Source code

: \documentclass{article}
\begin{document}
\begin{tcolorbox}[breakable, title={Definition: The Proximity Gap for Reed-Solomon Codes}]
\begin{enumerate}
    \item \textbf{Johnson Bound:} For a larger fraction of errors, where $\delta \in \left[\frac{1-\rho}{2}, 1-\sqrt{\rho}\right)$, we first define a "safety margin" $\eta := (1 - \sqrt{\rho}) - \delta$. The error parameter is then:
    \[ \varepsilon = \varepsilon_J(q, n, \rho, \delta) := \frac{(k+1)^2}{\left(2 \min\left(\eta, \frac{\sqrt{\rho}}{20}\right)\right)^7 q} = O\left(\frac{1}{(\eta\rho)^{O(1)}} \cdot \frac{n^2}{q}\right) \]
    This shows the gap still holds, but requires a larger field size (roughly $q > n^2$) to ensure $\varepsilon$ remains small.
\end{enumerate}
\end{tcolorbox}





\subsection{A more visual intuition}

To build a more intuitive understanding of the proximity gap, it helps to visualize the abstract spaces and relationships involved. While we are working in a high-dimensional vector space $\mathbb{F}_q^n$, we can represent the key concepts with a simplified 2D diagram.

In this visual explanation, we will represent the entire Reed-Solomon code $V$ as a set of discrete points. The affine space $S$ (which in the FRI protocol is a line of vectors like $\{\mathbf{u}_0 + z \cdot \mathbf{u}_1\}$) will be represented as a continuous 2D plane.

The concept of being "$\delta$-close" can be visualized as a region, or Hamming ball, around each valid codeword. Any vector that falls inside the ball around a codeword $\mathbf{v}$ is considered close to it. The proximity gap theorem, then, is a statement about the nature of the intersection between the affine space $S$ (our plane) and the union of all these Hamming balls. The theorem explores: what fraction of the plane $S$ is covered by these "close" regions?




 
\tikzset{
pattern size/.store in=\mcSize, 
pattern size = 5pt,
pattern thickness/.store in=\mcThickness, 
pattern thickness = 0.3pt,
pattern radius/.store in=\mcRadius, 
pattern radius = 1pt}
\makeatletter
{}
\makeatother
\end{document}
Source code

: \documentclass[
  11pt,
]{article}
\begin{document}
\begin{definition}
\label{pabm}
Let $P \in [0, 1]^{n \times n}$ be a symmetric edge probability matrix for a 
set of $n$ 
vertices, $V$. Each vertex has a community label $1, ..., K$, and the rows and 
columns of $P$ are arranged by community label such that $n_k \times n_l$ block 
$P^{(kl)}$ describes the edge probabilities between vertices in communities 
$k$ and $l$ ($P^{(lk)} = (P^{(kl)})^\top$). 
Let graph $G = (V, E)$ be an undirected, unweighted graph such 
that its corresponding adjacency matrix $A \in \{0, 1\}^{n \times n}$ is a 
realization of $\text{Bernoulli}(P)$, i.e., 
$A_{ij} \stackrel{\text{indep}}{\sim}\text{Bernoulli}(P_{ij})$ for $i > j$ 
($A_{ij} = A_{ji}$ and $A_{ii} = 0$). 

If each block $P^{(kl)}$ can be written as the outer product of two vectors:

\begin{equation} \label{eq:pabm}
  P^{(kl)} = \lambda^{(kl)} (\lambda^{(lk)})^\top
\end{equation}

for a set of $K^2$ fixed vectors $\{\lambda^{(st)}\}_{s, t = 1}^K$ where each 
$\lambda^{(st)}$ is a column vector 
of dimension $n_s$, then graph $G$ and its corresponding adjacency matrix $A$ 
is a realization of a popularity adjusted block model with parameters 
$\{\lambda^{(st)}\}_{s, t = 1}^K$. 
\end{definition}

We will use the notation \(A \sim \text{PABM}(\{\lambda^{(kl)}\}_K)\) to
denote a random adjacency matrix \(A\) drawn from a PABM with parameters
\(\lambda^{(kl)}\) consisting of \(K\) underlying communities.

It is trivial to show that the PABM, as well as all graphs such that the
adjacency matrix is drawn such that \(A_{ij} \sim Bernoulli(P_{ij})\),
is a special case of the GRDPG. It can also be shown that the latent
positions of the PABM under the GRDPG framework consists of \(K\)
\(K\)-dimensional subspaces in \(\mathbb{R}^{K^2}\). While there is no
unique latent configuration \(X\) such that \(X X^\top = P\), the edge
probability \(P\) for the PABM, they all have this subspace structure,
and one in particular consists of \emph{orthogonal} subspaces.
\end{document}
++++++++++++++++++++
◆ **TASK DESCRIPTION**
Within the preceding material, tally each line that holds the word "more". Write down only the total.

◆ **EXERCISE RESPONSE**
2